Por Sara Andrade
Gracias a mi fluctuante obsesión por la ciudad que habito he llegado a cometer un par de acciones que muchos considerarían intrusivas. Yo, que no quiero pensar que soy el villano de la película, me digo a mí misma que todo es parte de una profunda y elaborada investigación acerca de Zacatecas y sus características. Me repito que soy una científica mientras pego el rostro en la ventana de unas de esas casas de 200 años del centro histórico e intento dilucidar el orden de la sala de una familia que no sabe que la estoy observando. Me digo a mí misma que es curiosidad antropológica cuando alguien sale o entra de su casa y yo comienzo a caminar más lento para asomarme por su zaguán. Insisto que todo esto no más que parte de mi metodología cuando me asomo por la ventana para ver los techos de los vecinos.
Me pregunto entonces si es algo que sólo me sucede a mí en mi insoslayable cotilleo, o si es el síntoma de un sentir cultural. Me pregunto si mis acciones serían igual de reprensibles si consideramos que Google Maps o Webcams de México hacen exactamente lo mismo. Quizá no resulta tan grosero porque son ojos que están patrocinados por el capital privado y no son los ojos miopes de una mujer con demasiado tiempo libre durante las tardes.

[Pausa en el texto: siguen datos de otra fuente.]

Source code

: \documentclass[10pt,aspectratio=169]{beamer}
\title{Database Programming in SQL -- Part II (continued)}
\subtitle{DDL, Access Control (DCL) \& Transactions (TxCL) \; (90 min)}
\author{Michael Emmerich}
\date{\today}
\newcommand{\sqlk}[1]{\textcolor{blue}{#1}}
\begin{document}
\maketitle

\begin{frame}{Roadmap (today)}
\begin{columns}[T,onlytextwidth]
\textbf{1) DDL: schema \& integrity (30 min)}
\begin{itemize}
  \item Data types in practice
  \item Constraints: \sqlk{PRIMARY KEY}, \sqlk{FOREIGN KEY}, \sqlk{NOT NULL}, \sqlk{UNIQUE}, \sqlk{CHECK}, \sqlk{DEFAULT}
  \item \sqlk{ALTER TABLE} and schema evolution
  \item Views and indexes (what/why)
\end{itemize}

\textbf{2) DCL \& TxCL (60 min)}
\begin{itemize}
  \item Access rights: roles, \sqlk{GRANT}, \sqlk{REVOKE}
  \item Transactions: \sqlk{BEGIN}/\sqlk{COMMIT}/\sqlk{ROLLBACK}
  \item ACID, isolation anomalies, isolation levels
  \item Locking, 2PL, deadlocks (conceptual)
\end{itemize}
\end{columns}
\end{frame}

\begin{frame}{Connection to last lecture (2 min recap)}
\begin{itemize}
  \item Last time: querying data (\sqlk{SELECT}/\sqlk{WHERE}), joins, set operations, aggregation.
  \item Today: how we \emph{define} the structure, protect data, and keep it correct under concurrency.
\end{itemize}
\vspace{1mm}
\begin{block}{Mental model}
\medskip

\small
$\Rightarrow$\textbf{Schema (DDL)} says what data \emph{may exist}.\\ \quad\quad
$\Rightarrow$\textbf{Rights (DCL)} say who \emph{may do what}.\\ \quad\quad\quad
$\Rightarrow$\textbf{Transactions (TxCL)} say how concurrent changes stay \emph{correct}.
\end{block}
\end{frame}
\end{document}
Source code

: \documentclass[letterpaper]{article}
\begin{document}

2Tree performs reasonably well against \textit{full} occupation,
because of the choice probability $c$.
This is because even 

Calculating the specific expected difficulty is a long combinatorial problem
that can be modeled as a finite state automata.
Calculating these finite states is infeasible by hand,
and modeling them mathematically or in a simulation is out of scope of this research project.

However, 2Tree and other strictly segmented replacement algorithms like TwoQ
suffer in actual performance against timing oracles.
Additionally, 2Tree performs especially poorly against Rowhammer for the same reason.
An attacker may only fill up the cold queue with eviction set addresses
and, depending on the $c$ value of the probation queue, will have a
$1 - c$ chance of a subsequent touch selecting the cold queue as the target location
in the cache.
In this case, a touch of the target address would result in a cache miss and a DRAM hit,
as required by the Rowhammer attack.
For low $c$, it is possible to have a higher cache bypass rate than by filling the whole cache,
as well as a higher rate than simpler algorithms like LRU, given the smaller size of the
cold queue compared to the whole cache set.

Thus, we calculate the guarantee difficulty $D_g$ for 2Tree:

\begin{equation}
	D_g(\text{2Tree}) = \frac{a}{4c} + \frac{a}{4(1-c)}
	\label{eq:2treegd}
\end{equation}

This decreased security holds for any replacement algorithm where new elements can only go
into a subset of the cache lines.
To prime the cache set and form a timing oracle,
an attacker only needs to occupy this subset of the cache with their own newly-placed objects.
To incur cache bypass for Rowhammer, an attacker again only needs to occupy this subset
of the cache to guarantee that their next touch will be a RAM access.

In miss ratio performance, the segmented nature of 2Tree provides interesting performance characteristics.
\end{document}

Mi hipótesis operante es que estamos tan acostumbrados al panóptico de las empresas y los gobiernos, que a cualquier torre de Saurón con su pupila llena de fuego la consideramos amiga si tiene debajo un SA de CV o un punto com. O, por lo menos, no tenemos de otra más que aceptar que vivimos en una sociedad digital que es el equivalente a las alas de un serafín: muchos ojos que nunca se cierra, el ruido blanco de la cháchara interminable de las redes sociales y la posibilidad mortal de que, si dices o haces algo equivocado, serás obliterado de la faz del Internet.
Supongo que, cuando pongo uno contra otro, prefiero sufrir la ira de una viejita zacatecana al verme asomada por la ventana de su casa, que sobrevivir los embates de una funa en Twitter, o de ser cancelada por alguna historia de Instagram de mal gusto. También supongo que es más fácil resolver el problema de tener un vecino metiche (ir a tocarle la puerta con violencia y amenazar con echarle caca de gato si lo vuelve a hacer) que resolver el asunto de que en cualquier momento un TikTok de mí misma bailando y haciendo el ridículo se haga viral y sea conocida el resto de mi vida por ser la mujer que hizo el ridículo frente a 40 millones de ojos.
Supongo que la solución de mis problemas reales e inventados es dejarme de cosas y escalar La Bufa, una vez más, y otear a la ciudad desde la seguridad de su cima rocosa, donde ni Google ni los vecinos de esta ciudad pueden reclamarme ser su testigo.